Imagem ilustrativa da imagem Em debate, candidatos ao governo são cobrados sobre autonomia na gestão das universidades estaduais
| Foto: Gina Mardones



O tema foi trazido já na abertura do debate com os candidatos ao governo do Paraná pelo reitor da UEL, Sérgio Carvalho. "As universidades não têm nada a esconder, nossas contas estão abertas, nossos espaços estão abertos, o gabinete de qualquer reitoria está aberto e qualquer governador do estado não deve ter medo ou preocupação de andar pelo campus". Transparência e autonomia universitária têm sido temas inevitáveis e recorrentes pelo menos desde que o governo do Paraná e as universidades estaduais, especialmente UEL e UEM, travaram uma "queda de braço" e resistiram em aderir ao sistema de gestão de recursos humanos RH Paraná, o Meta4. A autonomia universitária foi questionada logo no início do debate pelos líderes sindicais e novamente pelos professores.

À reportagem João Arruda (MDB) afirmou que garantiria a autonomia das universidades já no planejamento orçamentário. "É preciso defender um orçamento e a gestão tem que ser centralizada através das decisões tomadas pela reitoria e corpo docente. E aquilo que não se gasta em um ano tem se que definir para se acumular para o ano seguinte, esta autonomia, previsão orçamentária e planejamento que nós queremos dar para as universidades do Paraná", afirma.

Já o candidato Ogier Buchi (PSL) lembrou o novo marco da Lei da Ciência, Tecnologia e Inovação de fevereiro deste ano. "Eu garantiria (a autonomia) porque existe o marco da Lei da Ciência e Inovação e com essa lei que foi recentemente promulgada as universidade, cada vez mais, poderão desenvolver a sua atividade de ensino e pesquisa e poderão se relacionar com a iniciativa privada. Eu insisto, a universidade não é uma relação de custo do estado, é investimento e este investimento pode ser recuperado na medida em que a universidade possa se relacionar com a iniciativa privada e vender os seus projetos", afirma.

O candidato do PT, Dr. Rosinha, afirmou também ser um grande defensor da autonomia das universidades sobre a sua gestão de recursos mas a partir de um amplo debate.

"Eu faço a defesa da autonomia universitária. Qualquer política que a universidade vai desenvolver eu entendo que seria importante ela fazer um debate com o governo e eu pretendo fazer isso e também com a área onde ela está inserida, o território. Eu pretendo, respeitando toda a autonomia universitária, fazer debates de políticas públicas e construir estas políticas de inclusão social e de avanço na ciência e na tecnologia", afirma.

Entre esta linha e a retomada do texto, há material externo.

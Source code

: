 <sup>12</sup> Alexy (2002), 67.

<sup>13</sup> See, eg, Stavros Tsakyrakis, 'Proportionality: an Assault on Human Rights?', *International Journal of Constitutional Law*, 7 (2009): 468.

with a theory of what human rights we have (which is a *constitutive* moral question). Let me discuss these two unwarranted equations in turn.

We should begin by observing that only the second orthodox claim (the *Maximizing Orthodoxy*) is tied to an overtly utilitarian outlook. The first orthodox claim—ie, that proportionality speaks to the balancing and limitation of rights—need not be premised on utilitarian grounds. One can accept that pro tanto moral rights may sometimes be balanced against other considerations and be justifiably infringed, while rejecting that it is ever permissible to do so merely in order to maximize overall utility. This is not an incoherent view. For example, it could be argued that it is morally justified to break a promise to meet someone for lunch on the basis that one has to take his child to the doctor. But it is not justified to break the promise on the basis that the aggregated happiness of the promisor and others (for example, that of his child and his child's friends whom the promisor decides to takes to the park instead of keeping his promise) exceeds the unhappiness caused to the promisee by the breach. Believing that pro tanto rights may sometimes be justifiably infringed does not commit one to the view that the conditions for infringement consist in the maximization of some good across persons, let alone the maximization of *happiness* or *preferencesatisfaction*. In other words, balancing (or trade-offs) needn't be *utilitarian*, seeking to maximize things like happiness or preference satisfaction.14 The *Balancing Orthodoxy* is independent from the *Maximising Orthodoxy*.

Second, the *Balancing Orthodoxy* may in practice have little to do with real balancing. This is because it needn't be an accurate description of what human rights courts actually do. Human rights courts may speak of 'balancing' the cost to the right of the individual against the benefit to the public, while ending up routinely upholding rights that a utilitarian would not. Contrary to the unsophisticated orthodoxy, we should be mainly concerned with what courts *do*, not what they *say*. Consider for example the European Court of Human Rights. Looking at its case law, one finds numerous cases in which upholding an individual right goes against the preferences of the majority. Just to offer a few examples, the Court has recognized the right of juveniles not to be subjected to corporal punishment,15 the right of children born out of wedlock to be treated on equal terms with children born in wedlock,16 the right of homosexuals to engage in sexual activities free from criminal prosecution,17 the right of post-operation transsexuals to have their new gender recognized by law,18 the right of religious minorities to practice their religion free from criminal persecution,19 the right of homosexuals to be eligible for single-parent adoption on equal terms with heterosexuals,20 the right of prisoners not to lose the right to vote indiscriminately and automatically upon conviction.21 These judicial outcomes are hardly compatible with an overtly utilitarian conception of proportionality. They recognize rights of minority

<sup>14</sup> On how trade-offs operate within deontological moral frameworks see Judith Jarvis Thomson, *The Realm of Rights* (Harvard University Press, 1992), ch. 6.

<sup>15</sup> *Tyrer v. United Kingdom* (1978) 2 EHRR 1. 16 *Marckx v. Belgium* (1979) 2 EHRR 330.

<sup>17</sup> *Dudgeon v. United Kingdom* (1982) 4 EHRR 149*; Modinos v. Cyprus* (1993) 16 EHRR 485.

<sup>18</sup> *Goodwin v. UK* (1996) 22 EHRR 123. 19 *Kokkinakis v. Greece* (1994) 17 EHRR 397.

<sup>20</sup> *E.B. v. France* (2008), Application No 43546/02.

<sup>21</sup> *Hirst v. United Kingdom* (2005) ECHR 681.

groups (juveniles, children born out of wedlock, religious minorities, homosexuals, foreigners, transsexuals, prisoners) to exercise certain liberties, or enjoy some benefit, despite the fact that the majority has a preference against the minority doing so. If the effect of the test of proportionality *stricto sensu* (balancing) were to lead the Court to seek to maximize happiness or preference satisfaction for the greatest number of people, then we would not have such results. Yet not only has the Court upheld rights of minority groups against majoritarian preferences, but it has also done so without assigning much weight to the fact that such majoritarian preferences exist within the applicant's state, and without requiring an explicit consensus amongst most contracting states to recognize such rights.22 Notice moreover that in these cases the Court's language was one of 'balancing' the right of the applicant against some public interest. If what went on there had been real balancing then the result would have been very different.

Em abril deste ano o Ministro Luis Roberto Barroso do STF (Supremo Tribunal Federal) indeferiu pedido de tutela provisória do governo do Paraná contra o acórdão do Tribunal de Justiça do Paraná que garante autonomia na gestão de recursos humanos das instituições. No mês passada o mesmo Tribunal reafirmou a autonomia das universidades estaduais de Londrina e Maringá ao negar o provimento ao agravo interposto pelo Estado contra a decisão do Ministro Barroso.

Os candidatos Ratinho Jr. (PSD), Cida Borghetti (PP) e Priscila Ebara (PCO) não participaram do debate. A reportagem da FOLHA segue tentando contatar as assessorias dos demais candidatos sobre este tema mas até o momento sem sucesso.